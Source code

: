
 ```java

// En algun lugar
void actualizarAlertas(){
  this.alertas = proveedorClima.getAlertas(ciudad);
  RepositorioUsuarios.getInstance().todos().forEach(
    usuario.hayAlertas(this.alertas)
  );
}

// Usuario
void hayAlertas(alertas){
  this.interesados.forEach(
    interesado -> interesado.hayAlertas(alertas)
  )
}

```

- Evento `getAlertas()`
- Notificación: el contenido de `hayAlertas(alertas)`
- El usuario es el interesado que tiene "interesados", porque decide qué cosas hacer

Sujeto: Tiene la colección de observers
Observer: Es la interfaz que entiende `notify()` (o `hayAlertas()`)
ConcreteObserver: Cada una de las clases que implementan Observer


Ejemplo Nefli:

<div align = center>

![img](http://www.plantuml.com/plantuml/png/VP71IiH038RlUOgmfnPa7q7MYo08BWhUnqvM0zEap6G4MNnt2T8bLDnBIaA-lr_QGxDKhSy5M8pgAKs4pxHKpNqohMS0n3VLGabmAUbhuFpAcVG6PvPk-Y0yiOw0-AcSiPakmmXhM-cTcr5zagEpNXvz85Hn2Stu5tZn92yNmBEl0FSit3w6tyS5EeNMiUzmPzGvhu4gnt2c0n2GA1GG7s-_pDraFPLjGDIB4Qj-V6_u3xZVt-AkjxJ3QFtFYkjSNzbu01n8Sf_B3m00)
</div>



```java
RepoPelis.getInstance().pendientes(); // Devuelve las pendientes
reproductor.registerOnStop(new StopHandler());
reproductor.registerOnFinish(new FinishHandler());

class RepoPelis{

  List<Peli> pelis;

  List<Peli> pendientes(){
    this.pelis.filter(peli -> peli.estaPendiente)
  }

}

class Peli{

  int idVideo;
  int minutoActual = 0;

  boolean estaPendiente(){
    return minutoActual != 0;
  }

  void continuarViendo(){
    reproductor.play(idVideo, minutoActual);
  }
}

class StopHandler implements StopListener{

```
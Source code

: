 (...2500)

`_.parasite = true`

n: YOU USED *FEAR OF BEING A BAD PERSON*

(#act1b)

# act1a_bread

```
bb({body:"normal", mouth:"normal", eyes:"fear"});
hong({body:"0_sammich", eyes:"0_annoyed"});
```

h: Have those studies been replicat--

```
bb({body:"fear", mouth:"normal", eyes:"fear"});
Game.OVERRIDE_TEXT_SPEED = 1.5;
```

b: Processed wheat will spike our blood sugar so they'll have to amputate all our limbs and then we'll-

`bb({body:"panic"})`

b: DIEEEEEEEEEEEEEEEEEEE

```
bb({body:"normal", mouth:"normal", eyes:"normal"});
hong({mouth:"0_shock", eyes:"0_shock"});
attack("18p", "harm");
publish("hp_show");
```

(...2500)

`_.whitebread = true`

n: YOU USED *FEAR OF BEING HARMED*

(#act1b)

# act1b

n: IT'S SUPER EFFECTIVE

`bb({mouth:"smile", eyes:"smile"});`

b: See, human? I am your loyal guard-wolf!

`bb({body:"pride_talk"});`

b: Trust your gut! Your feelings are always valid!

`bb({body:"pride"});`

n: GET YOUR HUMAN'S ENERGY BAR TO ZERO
---
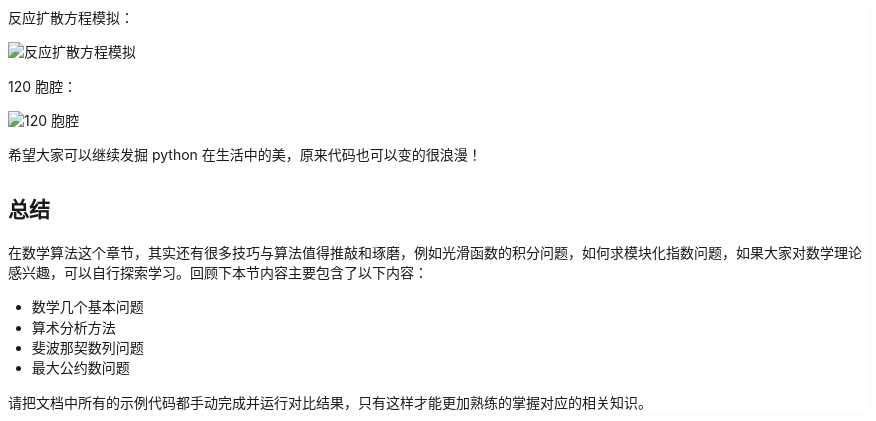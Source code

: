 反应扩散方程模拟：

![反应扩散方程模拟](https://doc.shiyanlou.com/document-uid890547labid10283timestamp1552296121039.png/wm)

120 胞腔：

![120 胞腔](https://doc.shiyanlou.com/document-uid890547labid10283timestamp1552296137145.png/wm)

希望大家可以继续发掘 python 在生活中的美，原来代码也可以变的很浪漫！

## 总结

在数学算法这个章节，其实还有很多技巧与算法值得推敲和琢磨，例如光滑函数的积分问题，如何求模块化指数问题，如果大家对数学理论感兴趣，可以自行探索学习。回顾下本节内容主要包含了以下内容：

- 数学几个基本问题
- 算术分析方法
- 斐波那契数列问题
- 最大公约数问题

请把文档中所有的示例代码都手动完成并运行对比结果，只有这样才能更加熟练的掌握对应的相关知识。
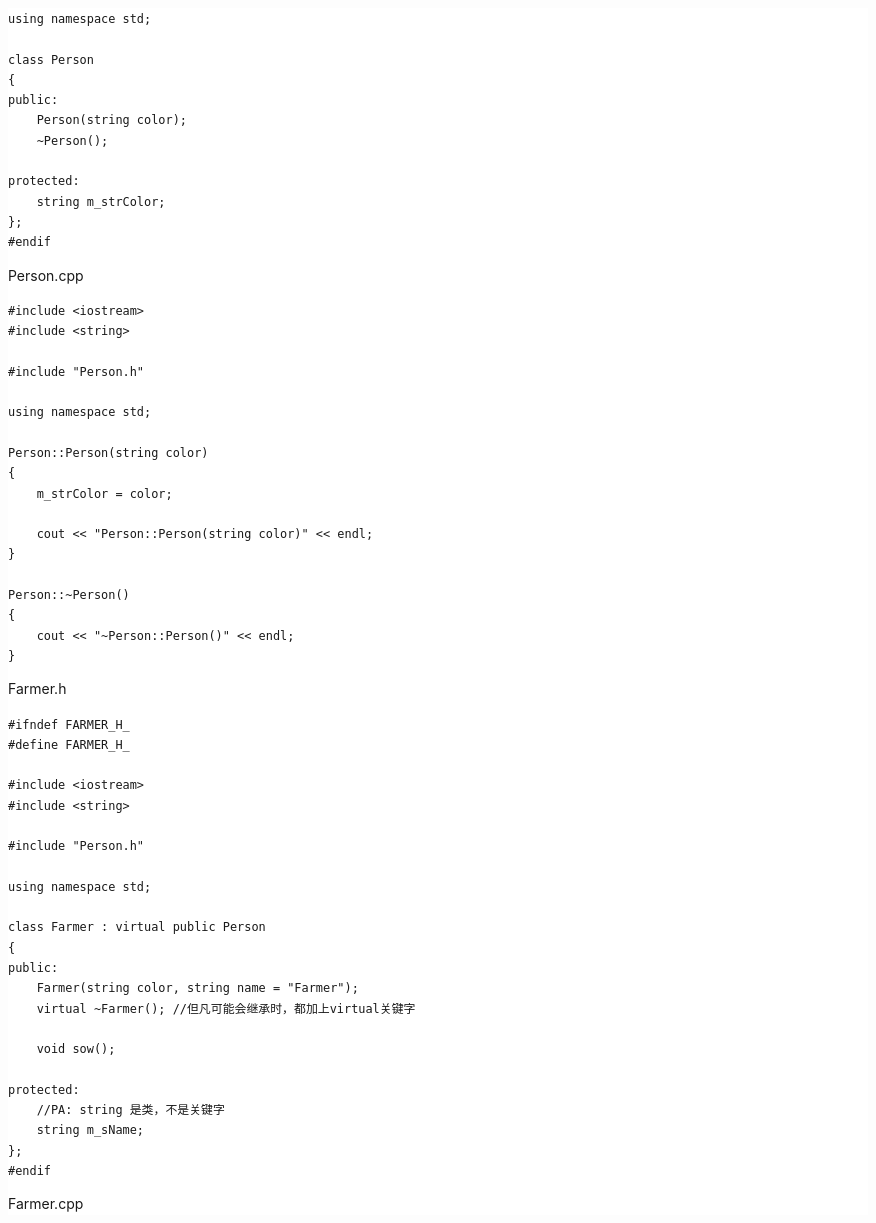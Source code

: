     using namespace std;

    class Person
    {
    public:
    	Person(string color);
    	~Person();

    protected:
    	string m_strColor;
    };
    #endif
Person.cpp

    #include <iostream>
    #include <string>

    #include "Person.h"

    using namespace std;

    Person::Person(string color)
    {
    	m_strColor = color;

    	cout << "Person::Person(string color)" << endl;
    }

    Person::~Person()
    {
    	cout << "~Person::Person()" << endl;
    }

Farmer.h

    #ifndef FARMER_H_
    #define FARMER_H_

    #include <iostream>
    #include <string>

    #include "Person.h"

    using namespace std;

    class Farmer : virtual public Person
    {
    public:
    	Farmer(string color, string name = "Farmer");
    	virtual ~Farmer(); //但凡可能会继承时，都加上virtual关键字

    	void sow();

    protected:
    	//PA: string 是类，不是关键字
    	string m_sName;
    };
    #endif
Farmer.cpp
==
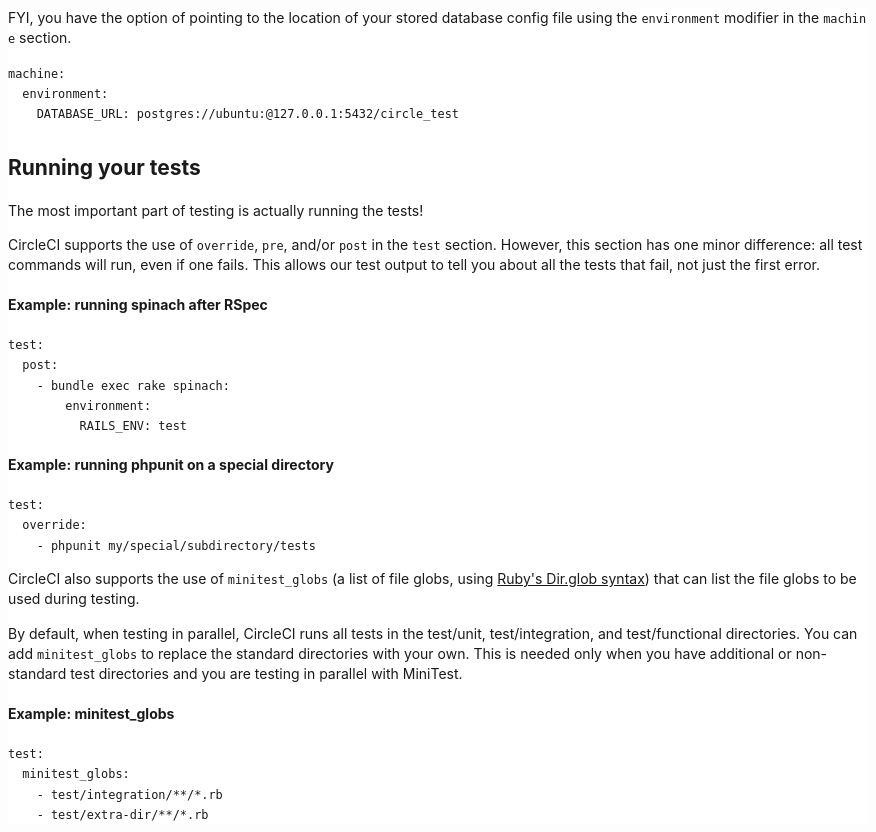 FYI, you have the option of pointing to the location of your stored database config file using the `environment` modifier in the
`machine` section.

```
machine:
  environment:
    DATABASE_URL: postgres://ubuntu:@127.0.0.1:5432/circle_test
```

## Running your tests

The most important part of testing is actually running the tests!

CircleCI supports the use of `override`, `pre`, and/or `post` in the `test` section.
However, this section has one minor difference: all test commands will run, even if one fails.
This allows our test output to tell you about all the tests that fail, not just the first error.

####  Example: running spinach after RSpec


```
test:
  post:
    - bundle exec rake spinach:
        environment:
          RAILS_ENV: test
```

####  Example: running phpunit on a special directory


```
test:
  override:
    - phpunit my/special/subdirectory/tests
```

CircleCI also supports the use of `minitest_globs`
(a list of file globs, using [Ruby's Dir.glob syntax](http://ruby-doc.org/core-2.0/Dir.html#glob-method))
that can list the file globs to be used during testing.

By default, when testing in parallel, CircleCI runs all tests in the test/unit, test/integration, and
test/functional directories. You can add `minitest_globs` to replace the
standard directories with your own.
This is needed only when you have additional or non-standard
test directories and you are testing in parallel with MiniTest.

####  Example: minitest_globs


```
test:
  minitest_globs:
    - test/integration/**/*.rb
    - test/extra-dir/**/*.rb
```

_Work request_: The total alone is wanted: how many lines in the listing above contain "Example".

_Result for this task_: 3